Every line below that carries the word "hspace" needs to be copied.

--------------------------------

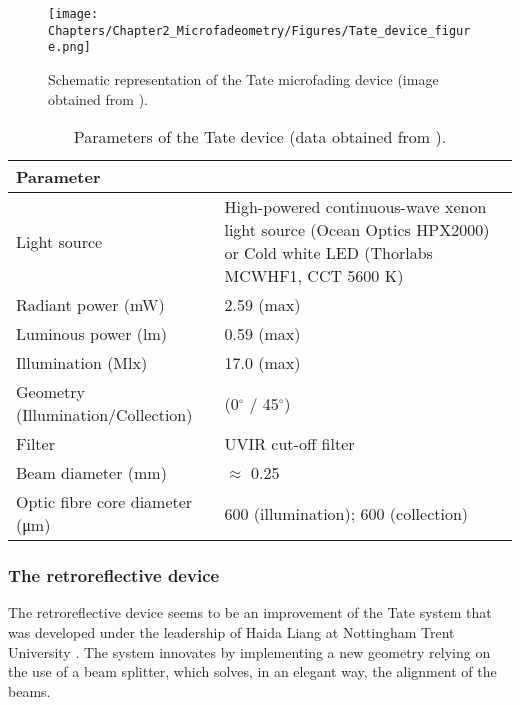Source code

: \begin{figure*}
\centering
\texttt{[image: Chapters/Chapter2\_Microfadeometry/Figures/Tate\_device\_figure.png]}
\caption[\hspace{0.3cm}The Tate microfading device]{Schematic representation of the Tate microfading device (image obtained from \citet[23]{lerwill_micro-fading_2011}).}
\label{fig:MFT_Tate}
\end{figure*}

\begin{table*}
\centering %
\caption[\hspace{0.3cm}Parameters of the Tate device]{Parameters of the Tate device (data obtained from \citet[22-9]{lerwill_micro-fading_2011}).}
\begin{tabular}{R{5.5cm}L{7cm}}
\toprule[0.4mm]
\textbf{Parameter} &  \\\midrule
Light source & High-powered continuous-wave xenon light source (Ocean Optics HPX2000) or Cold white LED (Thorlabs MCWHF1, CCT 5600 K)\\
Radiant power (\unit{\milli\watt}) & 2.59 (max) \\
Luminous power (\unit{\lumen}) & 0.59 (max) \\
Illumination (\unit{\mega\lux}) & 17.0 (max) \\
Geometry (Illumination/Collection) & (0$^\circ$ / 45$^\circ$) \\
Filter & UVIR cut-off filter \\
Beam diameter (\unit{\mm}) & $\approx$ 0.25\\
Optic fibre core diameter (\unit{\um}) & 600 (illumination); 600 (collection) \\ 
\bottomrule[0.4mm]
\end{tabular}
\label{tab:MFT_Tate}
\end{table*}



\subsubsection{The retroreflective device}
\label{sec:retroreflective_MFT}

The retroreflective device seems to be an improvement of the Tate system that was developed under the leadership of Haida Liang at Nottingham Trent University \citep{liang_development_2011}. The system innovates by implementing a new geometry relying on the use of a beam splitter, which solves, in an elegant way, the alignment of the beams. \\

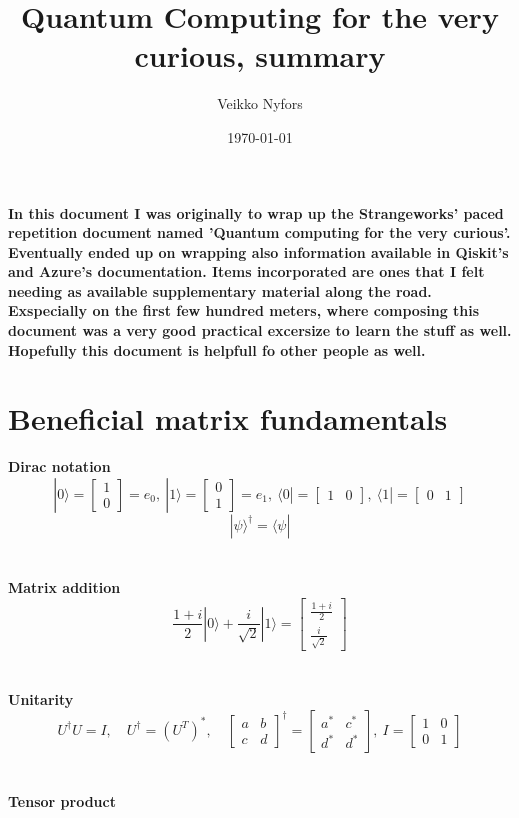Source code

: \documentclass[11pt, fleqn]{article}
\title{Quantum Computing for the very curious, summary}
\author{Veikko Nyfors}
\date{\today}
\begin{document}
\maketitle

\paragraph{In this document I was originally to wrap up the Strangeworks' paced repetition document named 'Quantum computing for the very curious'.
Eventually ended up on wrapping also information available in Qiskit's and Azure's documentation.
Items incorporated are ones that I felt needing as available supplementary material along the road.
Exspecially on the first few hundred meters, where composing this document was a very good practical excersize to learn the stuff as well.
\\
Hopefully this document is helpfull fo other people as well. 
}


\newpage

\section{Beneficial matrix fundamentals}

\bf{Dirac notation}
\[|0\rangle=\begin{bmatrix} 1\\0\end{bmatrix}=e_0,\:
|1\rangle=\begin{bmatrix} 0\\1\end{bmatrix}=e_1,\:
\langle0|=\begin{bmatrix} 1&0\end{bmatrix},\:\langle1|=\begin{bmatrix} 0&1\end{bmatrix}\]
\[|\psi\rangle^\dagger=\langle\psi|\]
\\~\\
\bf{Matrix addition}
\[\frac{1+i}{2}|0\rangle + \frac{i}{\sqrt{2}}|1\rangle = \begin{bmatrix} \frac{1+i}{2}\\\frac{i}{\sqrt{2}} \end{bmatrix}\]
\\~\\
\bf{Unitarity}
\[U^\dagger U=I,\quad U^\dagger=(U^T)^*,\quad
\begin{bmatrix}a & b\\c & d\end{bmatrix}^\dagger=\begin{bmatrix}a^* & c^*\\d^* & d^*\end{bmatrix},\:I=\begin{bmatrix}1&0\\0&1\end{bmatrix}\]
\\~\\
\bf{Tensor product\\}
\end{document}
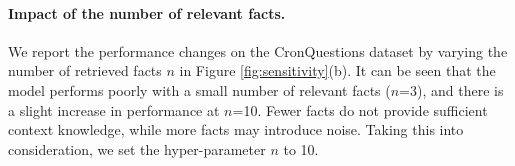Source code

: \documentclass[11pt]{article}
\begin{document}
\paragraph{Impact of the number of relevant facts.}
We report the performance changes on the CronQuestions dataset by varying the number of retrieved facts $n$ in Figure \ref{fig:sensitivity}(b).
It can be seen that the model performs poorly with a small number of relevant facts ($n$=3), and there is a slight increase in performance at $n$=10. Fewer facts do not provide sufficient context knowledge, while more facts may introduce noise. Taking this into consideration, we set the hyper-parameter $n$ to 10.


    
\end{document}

--------------------------------

YOUR RESPONSE:
\caption[\hspace{0.3cm}The Tate microfading device]{Schematic representation of the Tate microfading device (image obtained from \citet[23]{lerwill_micro-fading_2011}).}
\caption[\hspace{0.3cm}Parameters of the Tate device]{Parameters of the Tate device (data obtained from \citet[22-9]{lerwill_micro-fading_2011}).}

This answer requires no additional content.